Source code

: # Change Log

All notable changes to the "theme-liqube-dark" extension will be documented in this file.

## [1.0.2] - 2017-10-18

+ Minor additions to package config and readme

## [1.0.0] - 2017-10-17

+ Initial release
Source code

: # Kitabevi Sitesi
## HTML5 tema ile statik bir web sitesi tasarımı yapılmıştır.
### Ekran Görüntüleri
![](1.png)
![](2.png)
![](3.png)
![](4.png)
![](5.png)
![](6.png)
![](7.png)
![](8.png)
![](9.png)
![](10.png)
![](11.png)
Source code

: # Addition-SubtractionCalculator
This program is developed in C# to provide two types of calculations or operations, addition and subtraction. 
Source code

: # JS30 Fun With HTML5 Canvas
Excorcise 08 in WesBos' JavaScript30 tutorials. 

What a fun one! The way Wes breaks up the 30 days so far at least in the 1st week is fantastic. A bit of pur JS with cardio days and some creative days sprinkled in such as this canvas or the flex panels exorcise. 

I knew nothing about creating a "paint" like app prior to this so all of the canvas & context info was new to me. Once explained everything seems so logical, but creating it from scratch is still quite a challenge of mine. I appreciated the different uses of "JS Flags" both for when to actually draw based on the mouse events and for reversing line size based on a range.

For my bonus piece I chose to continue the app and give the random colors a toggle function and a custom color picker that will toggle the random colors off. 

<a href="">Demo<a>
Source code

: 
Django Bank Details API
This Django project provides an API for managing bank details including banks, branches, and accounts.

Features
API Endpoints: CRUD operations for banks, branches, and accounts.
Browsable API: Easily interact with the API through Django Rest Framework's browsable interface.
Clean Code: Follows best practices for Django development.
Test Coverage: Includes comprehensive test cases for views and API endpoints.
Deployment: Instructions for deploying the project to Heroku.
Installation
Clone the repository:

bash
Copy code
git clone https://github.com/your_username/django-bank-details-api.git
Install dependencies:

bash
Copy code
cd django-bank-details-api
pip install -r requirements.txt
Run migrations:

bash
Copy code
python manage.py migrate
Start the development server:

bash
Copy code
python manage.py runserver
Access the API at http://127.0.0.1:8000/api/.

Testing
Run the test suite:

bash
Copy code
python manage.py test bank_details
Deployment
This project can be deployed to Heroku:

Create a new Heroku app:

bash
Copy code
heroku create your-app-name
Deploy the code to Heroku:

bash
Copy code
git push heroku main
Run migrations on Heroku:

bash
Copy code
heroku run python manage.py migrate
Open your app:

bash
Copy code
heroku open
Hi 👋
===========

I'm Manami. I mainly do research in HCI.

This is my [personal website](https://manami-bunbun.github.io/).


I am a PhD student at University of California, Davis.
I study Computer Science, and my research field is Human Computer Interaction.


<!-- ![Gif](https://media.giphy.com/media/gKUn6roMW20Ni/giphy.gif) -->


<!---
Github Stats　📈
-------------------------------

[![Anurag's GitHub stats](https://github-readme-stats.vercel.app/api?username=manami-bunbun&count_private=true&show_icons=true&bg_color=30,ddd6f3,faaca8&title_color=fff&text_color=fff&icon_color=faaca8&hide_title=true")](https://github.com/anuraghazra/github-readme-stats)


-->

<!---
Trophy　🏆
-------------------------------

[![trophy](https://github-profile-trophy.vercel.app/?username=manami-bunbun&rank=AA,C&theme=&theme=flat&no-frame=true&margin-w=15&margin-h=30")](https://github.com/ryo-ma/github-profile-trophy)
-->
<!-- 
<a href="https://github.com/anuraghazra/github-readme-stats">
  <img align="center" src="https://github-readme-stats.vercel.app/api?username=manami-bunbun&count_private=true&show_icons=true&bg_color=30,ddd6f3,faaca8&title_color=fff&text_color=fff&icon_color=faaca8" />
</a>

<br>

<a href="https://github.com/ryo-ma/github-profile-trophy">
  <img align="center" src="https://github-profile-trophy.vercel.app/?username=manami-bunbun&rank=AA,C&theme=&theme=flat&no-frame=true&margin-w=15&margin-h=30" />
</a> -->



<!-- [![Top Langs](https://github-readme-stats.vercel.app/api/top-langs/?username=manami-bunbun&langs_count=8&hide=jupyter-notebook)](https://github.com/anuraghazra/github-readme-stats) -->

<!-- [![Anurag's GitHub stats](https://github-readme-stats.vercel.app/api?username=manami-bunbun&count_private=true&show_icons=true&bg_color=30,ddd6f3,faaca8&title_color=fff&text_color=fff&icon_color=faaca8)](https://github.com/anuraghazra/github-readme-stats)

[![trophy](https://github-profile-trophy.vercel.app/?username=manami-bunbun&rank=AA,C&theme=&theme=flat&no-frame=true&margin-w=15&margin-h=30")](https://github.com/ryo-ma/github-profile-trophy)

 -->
·····
Exercise goal —
Your answer should be the lines of the listing above between the line holding "Deploy the code" and the line holding "I am a PhD student", inclusive, restated word for word and alone.

Task output —
Deploy the code to Heroku:

bash
Copy code
git push heroku main
Run migrations on Heroku:

bash
Copy code
heroku run python manage.py migrate
Open your app:

bash
Copy code
heroku open
Hi 👋
===========

I'm Manami. I mainly do research in HCI.

This is my [personal website](https://manami-bunbun.github.io/).


I am a PhD student at University of California, Davis.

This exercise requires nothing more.